━━━━━ Data extracts

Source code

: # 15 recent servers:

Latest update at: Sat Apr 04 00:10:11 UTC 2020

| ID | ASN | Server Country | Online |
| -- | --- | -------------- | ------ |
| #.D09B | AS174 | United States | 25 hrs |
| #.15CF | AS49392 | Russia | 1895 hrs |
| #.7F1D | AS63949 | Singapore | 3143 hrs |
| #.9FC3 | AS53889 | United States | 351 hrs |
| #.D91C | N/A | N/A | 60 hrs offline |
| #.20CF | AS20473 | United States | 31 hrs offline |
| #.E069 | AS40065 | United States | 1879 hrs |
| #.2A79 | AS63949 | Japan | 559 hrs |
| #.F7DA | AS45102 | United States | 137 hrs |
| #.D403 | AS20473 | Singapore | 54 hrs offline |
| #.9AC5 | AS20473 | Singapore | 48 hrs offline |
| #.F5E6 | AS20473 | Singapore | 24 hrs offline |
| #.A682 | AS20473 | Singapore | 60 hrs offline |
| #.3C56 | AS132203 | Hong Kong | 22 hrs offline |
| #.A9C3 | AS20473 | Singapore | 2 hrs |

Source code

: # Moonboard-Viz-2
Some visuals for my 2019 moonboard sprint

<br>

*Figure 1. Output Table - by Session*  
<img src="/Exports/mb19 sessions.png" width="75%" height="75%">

━━━━━━━━━━

_Action item_: Retype all the material exactly as shown.

_Finished task_:
Source code

: # 15 recent servers:

Latest update at: Sat Apr 04 00:10:11 UTC 2020

| ID | ASN | Server Country | Online |
| -- | --- | -------------- | ------ |
| #.D09B | AS174 | United States | 25 hrs |
| #.15CF | AS49392 | Russia | 1895 hrs |
| #.7F1D | AS63949 | Singapore | 3143 hrs |
| #.9FC3 | AS53889 | United States | 351 hrs |
| #.D91C | N/A | N/A | 60 hrs offline |
| #.20CF | AS20473 | United States | 31 hrs offline |
| #.E069 | AS40065 | United States | 1879 hrs |
| #.2A79 | AS63949 | Japan | 559 hrs |
| #.F7DA | AS45102 | United States | 137 hrs |
| #.D403 | AS20473 | Singapore | 54 hrs offline |
| #.9AC5 | AS20473 | Singapore | 48 hrs offline |
| #.F5E6 | AS20473 | Singapore | 24 hrs offline |
| #.A682 | AS20473 | Singapore | 60 hrs offline |
| #.3C56 | AS132203 | Hong Kong | 22 hrs offline |
| #.A9C3 | AS20473 | Singapore | 2 hrs |

Source code

: # Moonboard-Viz-2
Some visuals for my 2019 moonboard sprint

<br>

*Figure 1. Output Table - by Session*  
<img src="/Exports/mb19 sessions.png" width="75%" height="75%">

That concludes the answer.